This is an old course outline. It will be updated as the course proceeds.

It is important to do all the readings associated with the course from the textbook. There are some items in the readings that we will not have time to cover in class, but this material may be on the exam.

Week 1 - Jan 4

Introduction - Administrivia.

Models in Engineering. The Problem Domain (User Requirements) and the Solution Domain (System Specifications). Specifications are not programs, but something different. Design is the process that gets us from the Problem Domain to implemented code in the Solution Domain that satisfies the User Requirements.

Required: get “hello world” program working in EiffelStudio. Try out some examples and use the debugger.

Suggested reading: OOSC2 chapters 1 and 3.

Week 2 Jan 10

A problem is presented (the user requirements for a banking system). The problem is used to discuss Design; Specifications (contracts) vs. Implementations; Test Driven Design(TDD) and the ESpec unit testing tool.

A contract specifies the benefits and obligations of clients and suppliers.

Required Readings: Chapters 7-8. Classes - Objects

Week 3 - Jan 17

Required Readings: Chapters 10 (Genericity) and Chapter 11 (Design by Contract up to and including Section 11.11)

Slides: Finish 03 slides. For code to try out, see bank_account#.zip in the SVN. The basic concepts in these slides include:

  • The importance of Requirements – happy customers
  • Specifications (contracts) vs.
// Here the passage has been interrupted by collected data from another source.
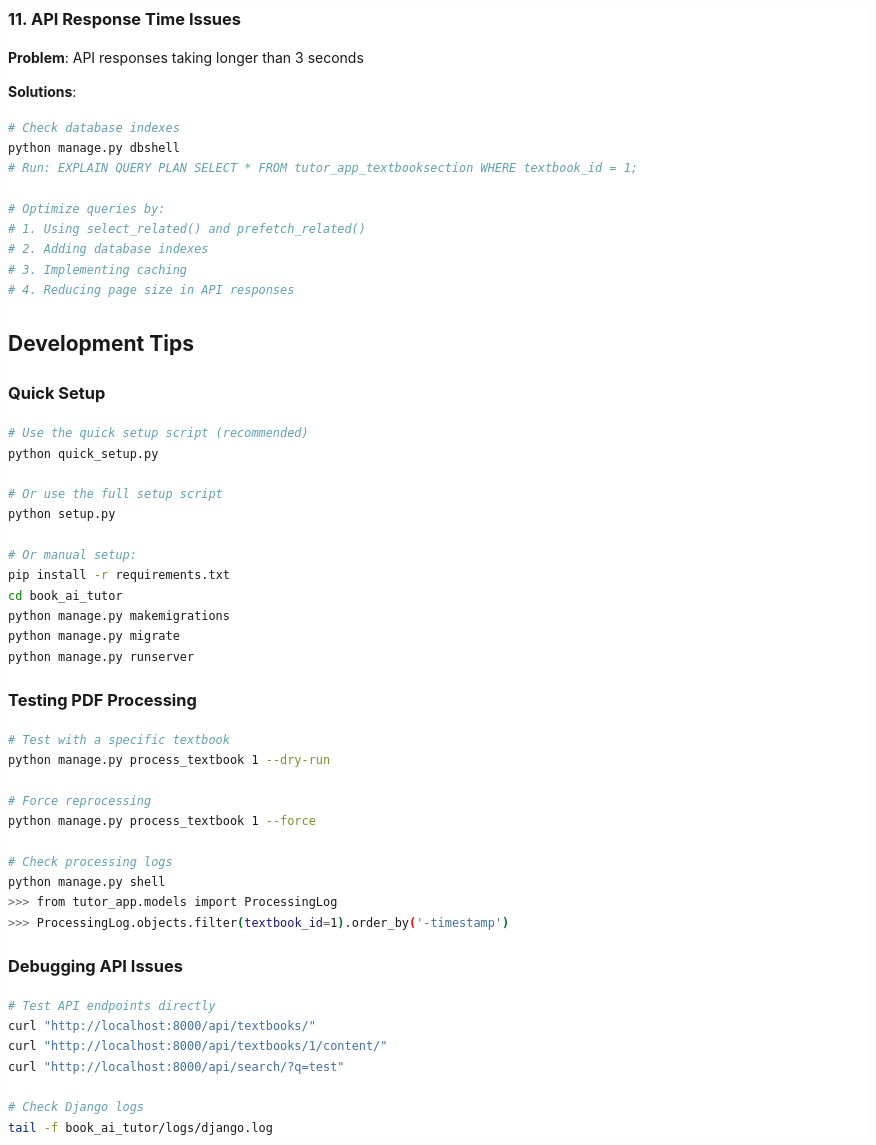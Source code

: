 ### 11. API Response Time Issues

**Problem**: API responses taking longer than 3 seconds

**Solutions**:
```bash
# Check database indexes
python manage.py dbshell
# Run: EXPLAIN QUERY PLAN SELECT * FROM tutor_app_textbooksection WHERE textbook_id = 1;

# Optimize queries by:
# 1. Using select_related() and prefetch_related()
# 2. Adding database indexes
# 3. Implementing caching
# 4. Reducing page size in API responses
```

## Development Tips

### Quick Setup
```bash
# Use the quick setup script (recommended)
python quick_setup.py

# Or use the full setup script
python setup.py

# Or manual setup:
pip install -r requirements.txt
cd book_ai_tutor
python manage.py makemigrations
python manage.py migrate
python manage.py runserver
```

### Testing PDF Processing
```bash
# Test with a specific textbook
python manage.py process_textbook 1 --dry-run

# Force reprocessing
python manage.py process_textbook 1 --force

# Check processing logs
python manage.py shell
>>> from tutor_app.models import ProcessingLog
>>> ProcessingLog.objects.filter(textbook_id=1).order_by('-timestamp')
```

### Debugging API Issues
```bash
# Test API endpoints directly
curl "http://localhost:8000/api/textbooks/"
curl "http://localhost:8000/api/textbooks/1/content/"
curl "http://localhost:8000/api/search/?q=test"

# Check Django logs
tail -f book_ai_tutor/logs/django.log
```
Programs
  • Design by Contract (DbC)
  • What is Design?
  • Information Hiding Principle (hide design decisions)
  • Uniform Access Principle
  • Test Driven Development (TDD)
  • Reference vs. Object Comparisons
  • Generic Paremeters
  • Using ESpec for TDD
  • Using the EiffelStudio IDE for code browsing, debugging, contract view, flat view, full view, generating documentation.

Bank User Requirments R3 and R4 are used to explore

  • Design by Contract (DbC)
  • Test Driven Design (TDD)
  • Object (~) vs. Reference (=) comparison
Design questions
  • What modules are needed to satisfy the User Requirements?
  • What are the public features of the modules?
  • How are the modules organized to work together (e.g. via associations and inheritance)? Later in the course we will amplify this question via a study of Design Patterns.

On Wednesday we finished the 04 series of slides. Examples of DbC. What does it mean for a class to be correct? Proof obligations. Contracts induce proof obligations. Theorem proving versus run-time contract checking. Loop invariants (as opposed to class invariants) and variants for loop termination.

Week 4 - January 24

After the Monday lecture is an exercise Lab in Prism.

Readings: Finish Chapter 11, chapter 26 (A sense of style). You must read chapter 26 before the labtest so that you know how to use the Eiffel style for good self-documentation of code. See Resources for additional notes on Tuples and Agents.

Monday lecture: From the 06 slides – tuples and agents for functional programming in an OO style. Agents are used for creating operations that accept function or command routines as agents e.g. in creating general purpose opeartions that compute the integral of a function, or universal and existenial quantification, or GUI callbacks.

Wednesday lecture: Finished the 06 slides: BON predicate logic and the use of agents in a contracts for a sortable array using the counting quantifier.

Week 5 -- January 31

Monday lecture: Labtest1

Wednesday Lecture: Cancelled by the university due to snow.

Required Readings: Exception handling ch. 12.1 to ch 12.5 in OOSC2.

Week 6 - February 7

N.B: Simoddysey Exercise (polymorphism, static typing, dynamic binding, design patterns) handed out (see SVN) in preparation for Labtest2.

Monday Lecture: 05 slides. Object_oriented = ADTs + inheritance. Illustrating ADTs with a geometric point (rectangular and polar coordinates). Converting mathematical ADT (e.g. POINT) into a computational class POINT. Reference versus Expanded types. Equal/twin and deep_equal/deep_twin. Advantages/disadvantages of aliasing. Persistence/STORABLE.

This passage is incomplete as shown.